Alma viva

ALMA VIVA

Comme chaque été, la petite Salomé retrouve le village familial, niché au creux des montagnes portugaises, le temps des vacances. Tandis que celles-ci commencent dans l’insouciance, sa grand-mère adorée meurt subitement. Alors que les adultes se déchirent au sujet des obsèques, Salomé est hantée par l’esprit de celle que l’on considérait comme une sorcière.

Critique du film

Chronique estivale saupoudrée de merveilleux, Alma viva est aussi une tragédie contemporaine. C’est encore une comédie familiale teintée de réalisme magique. Cristèle Alves Meira signe un premier long-métrage inclassable, étonnant de maîtrise, qui nous attrape comme un doux sortilège.

Métamorphose intérieure

Le son avant l’image, l’oreille avant l’oeil. Impossible de discerner si le film donne à entendre des rires ou des larmes. Façon de convoquer une hyper attention des sens, manière également de placer le récit à cheval entre le drame et la comédie. C’est l’été dans ce petit village du Portugal qui semble reprendre vie le temps des vacances. Salomé est comme chez elle dans la maison familiale, dans le village, à la fois entourée, aimée et libre comme l’air. C’est à sa hauteur que se place la réalisatrice, à travers ses yeux d’enfant que commence une chronique estivale. Il y a la tante et l’oncle restés au village, le cousin pot de colle, et la grand-mère, centre de gravité de la famille. Les parents de Salomé, eux, brillent par leur absence. Un deuxième oncle arrive de France avec sa voiture rutilante. Le temps des vacances, une mosaïque se recompose.

C’est une joyeuse et anodine partie de pêche à la rivière qui va réveiller démons et merveilles et faire basculer le film dans une tragi-comédie mystique. La grand-mère de Salomé meurt brutalement, empoisonnée par le poisson ingurgité, mais surtout victime d’un sort jeté par une rivale qui solde là des années de jalousie amoureuse.

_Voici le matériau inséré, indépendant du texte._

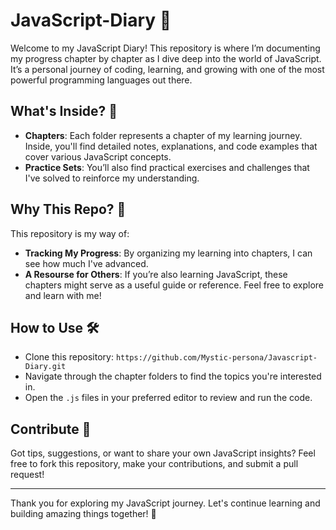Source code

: # JavaScript-Diary 📓

Welcome to my JavaScript Diary! This repository is where I’m documenting my progress chapter by chapter as I dive deep into the world of JavaScript. It’s a personal journey of coding, learning, and growing with one of the most powerful programming languages out there.

## What's Inside? 📁

- **Chapters**: Each folder represents a chapter of my learning journey. Inside, you'll find detailed notes, explanations, and code examples that cover various JavaScript concepts.
- **Practice Sets**: You’ll also find practical exercises and challenges that I've solved to reinforce my understanding.

## Why This Repo? 🎯

This repository is my way of:

- **Tracking My Progress**: By organizing my learning into chapters, I can see how much I've advanced.
- **A Resourse for Others**: If you’re also learning JavaScript, these chapters might serve as a useful guide or reference. Feel free to explore and learn with me!

## How to Use 🛠️

- Clone this repository: `https://github.com/Mystic-persona/Javascript-Diary.git`
- Navigate through the chapter folders to find the topics you're interested in.
- Open the `.js` files in your preferred editor to review and run the code.

## Contribute 🌱

Got tips, suggestions, or want to share your own JavaScript insights? Feel free to fork this repository, make your contributions, and submit a pull request!

---

Thank you for exploring my JavaScript journey. Let's continue learning and building amazing things together! 🌟

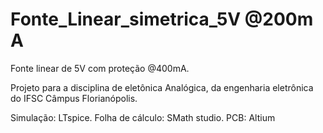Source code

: # Fonte_Linear_simetrica_5V @200m A

Fonte linear de 5V com proteção @400mA.

Projeto para a disciplina de eletônica Analógica, da engenharia eletrônica do IFSC Câmpus Florianópolis.

Simulação: LTspice.
Folha de cálculo: SMath studio.
PCB: Altium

Le film poursuit alors deux fils narratifs, d’une part le déchirement de la famille, entre héritage et coût des funérailles, d’autre part, la métamorphose intérieure de Salomé. C’est toute l’originalité du film de réussir à faire tenir ensemble une approche anthropologique du réel et un sens du surnaturel.

Alma viva

Sorcellerie et anathèmes

Cristèle Alves Meira a tourné dans le village de sa famille maternelle, situé dans la région de Trás-os-Montes, au Nord-Est du Portugal. Les comédiens ne sont pas professionnels, critère essentiel à ses yeux pour garantir une forme de fidélité au lieu et à ses habitants (deux courts-métrages tournés dans le village ont servi de préparation à la troupe, il s’agissait pour les uns d’apprivoiser la caméra et pour les autres de s’imprégner de l’endroit, de sa lumière). La sorcellerie est une des traditions culturelles qui perdurent dans cette région comme dans beaucoup d’autres, que ce soit au Portugal ou ailleurs. Une force occulte qui se transmet entre générations, le plus souvent entre femmes. « Tu es comme moi, tu as le corps ouvert » dit la grand-mère à sa petite-fille en guise de transmission. Salomé ne comprend pas le message comme elle ne comprendra pas immédiatement les forces occultes qui désormais l’habitent.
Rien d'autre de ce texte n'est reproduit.